Game night rekindles connections
Published Friday, March 16, 2007
Dave Churchill
Having a family game night isn’t always easy. It’s not that hard to get people together, but it is sometimes difficult to settle on a game that everyone is willing to play.
My personal favorite is Monopoly. I don’t mind squeezing (pretend) rental money out of my wife and kids, and have found that lack of sentimentality is a key to victory.
It’s also a key to other people not wanting to play with me. Plus I’m a bad winner. And loser.
Anyway, Monopoly has been out of the picture for a while, so we turned to Phase 10, a card game.
Personally, I find it annoying, because the luck of the draw plays into the results a little too much. In other words, I never seem to win (see previous paragraph about being a bad loser).
So this past weekend we tried euchre, which was the dominant card game when Inger and I grew up in southern Wisconsin. I spent what seems to have been hundreds of family gatherings watching the grown-ups play euchre and I can still remember what a big deal it was the first time I was invited to play.

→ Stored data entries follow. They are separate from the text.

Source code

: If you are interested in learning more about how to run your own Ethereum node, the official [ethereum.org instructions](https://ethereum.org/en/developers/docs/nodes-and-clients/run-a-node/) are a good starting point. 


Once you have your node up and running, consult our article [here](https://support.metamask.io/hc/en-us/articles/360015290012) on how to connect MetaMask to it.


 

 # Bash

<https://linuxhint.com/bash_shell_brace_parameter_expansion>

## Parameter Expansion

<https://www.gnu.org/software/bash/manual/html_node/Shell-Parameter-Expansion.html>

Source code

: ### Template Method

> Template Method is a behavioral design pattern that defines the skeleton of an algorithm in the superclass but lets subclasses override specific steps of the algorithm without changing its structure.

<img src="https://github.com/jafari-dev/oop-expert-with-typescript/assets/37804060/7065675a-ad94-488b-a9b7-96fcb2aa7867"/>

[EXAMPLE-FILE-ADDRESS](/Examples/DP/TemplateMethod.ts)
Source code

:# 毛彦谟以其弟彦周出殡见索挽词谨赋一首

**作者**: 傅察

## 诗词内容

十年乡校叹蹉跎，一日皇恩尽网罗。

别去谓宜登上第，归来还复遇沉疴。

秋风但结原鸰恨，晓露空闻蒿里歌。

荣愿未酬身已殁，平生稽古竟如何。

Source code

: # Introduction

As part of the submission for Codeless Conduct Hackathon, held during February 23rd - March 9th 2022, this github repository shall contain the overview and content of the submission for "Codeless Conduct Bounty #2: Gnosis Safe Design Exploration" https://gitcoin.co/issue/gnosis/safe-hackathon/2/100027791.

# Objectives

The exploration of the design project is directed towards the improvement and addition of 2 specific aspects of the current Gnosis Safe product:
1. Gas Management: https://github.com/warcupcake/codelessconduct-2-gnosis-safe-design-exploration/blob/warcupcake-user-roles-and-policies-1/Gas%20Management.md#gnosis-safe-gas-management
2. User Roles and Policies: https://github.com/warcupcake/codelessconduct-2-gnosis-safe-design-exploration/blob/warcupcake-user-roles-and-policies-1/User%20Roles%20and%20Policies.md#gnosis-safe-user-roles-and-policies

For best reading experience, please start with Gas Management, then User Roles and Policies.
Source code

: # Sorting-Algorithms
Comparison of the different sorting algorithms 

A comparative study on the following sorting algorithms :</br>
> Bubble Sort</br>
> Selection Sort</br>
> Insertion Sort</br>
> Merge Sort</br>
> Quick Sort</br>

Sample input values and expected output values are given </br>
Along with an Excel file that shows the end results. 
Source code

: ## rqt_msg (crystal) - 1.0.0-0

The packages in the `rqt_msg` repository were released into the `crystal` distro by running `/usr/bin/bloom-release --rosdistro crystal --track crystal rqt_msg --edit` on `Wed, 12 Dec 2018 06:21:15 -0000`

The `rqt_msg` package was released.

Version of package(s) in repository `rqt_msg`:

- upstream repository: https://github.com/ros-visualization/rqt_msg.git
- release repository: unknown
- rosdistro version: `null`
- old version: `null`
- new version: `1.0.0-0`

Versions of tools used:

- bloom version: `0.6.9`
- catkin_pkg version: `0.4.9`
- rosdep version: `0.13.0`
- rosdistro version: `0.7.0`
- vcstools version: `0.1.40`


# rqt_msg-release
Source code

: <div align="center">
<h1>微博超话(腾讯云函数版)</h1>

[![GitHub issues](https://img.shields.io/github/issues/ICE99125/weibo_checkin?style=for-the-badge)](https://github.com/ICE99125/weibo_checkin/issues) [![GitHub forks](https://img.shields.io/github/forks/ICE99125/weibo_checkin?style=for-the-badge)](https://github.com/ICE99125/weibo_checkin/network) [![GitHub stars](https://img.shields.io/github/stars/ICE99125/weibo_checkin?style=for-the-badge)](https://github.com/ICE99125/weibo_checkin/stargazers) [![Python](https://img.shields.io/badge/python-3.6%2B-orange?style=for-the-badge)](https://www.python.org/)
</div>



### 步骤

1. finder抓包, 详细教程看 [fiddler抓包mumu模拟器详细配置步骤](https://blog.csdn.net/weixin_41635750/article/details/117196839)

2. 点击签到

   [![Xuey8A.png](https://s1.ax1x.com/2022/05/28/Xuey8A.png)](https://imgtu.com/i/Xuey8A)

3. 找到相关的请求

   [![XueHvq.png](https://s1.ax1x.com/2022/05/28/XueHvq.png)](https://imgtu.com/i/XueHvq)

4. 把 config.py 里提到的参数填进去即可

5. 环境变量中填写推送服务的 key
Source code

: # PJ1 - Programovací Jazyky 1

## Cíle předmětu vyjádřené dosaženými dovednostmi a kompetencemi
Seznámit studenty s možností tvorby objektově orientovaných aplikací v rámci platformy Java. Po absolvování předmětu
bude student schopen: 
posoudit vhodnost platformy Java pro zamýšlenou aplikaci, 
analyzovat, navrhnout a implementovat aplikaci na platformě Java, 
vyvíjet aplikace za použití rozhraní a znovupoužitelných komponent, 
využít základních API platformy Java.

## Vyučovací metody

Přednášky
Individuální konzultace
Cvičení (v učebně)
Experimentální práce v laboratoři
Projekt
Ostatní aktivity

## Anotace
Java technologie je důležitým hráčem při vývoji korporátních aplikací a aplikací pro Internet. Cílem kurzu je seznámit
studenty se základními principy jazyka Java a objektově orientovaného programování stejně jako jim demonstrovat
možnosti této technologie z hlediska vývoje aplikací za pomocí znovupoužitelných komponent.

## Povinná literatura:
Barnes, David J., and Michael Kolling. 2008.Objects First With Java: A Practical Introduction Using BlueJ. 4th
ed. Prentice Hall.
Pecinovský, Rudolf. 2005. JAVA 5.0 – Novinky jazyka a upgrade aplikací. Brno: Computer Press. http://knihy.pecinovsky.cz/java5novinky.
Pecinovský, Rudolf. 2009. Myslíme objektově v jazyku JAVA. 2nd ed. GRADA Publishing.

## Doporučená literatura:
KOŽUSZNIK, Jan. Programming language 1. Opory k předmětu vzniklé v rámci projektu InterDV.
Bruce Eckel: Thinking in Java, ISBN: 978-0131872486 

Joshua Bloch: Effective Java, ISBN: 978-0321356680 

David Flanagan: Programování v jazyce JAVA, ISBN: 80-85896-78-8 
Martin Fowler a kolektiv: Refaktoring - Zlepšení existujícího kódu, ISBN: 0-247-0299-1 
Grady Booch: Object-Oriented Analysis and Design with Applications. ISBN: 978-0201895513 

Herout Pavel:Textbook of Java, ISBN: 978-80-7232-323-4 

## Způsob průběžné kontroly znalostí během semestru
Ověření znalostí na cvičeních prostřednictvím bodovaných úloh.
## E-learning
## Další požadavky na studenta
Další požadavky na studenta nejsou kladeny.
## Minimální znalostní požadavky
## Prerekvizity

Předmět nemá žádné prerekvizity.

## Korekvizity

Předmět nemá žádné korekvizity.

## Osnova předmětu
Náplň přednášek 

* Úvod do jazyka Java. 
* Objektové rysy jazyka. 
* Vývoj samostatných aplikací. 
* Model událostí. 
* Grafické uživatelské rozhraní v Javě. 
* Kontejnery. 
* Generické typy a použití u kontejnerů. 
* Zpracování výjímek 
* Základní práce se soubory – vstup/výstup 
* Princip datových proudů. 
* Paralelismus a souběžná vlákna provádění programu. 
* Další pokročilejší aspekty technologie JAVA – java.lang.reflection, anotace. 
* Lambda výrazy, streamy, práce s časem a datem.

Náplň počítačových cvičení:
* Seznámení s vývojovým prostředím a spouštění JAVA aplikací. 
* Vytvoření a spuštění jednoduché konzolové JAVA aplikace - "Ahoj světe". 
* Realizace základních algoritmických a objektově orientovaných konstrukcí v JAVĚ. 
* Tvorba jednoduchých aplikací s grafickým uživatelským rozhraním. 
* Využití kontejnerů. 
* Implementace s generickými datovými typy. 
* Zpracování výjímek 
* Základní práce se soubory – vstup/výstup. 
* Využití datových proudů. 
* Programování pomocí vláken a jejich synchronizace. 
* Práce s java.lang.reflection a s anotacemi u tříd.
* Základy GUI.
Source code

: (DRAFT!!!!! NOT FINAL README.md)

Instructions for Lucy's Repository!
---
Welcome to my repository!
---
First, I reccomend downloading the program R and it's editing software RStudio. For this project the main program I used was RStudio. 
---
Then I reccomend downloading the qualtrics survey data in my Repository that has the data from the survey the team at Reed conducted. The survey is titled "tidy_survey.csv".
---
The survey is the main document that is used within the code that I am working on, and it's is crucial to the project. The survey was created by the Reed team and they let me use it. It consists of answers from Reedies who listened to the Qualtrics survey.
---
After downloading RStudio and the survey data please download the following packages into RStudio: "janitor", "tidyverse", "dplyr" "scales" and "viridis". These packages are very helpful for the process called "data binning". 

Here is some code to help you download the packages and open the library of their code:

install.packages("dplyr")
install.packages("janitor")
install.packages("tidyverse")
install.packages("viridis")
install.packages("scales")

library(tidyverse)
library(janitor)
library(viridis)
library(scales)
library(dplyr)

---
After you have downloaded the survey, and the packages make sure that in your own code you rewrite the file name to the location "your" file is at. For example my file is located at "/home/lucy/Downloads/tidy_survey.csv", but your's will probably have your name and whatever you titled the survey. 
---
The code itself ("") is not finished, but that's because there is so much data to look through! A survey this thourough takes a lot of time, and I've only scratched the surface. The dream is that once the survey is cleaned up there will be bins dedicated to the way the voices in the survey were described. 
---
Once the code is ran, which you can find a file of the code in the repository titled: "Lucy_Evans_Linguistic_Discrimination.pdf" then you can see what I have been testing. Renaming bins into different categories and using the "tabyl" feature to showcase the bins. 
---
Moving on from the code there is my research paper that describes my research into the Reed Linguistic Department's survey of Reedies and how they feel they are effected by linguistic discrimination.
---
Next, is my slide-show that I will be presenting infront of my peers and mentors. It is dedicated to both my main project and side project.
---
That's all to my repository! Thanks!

We played euchre between classes in high school, played it in our dorm rooms at college and to this day still sit in on a game if we’re visiting friends back in Wisconsin. It does not seem to be as big here in western Minnesota, but many people have at least heard of it.
At any rate, we taught the kids to play, which was a chore because the game has some rules that are, really, rather ridiculously counter-intuitive. Jacks, for instance, can change suits depending on what suit is trump. Takes a while to catch on.
The first game took nearly an hour, due to all the explanations and moments of “Oh, yeah, there’s another rule that I forgot to tell you about.”
It got a lot quicker after that, and while three games does not make a young person competitive with adults who have played thousands, we at least got to the point where everyone was having fun.
Or, perhaps, more than fun. Both my high school-aged kids loved it.
“I’m going to have to carry a deck of cards around with me,” one of them said.
Still, it made me wonder about the fate of card games. The recent, television-inspired craze for Texas hold ‘em poker not withstanding, I wonder whether kids today get much chance to play cards. Seems like television, video games and computer simulations take up so much time that the basic, sit-down-and-play card games may become a thing of the past.
If so, it’s a real shame, because games like euchre, divided into a series of hands and games, provide as much time for socializing as they do card playing.
There’s none of the isolation, staring at a computer or television screen. In fact, observing others and making small-talk are even part of the game.
There is no doubt that our society is becoming more and more isolated. Many — maybe most — people relate far more to the characters on “24” or “CSI” than they do their neighbors, and they certainly see more of their television “acquaintances.”
To mourn change is to reject reality. But, sometimes, it seems like the old stuff might have actually been better.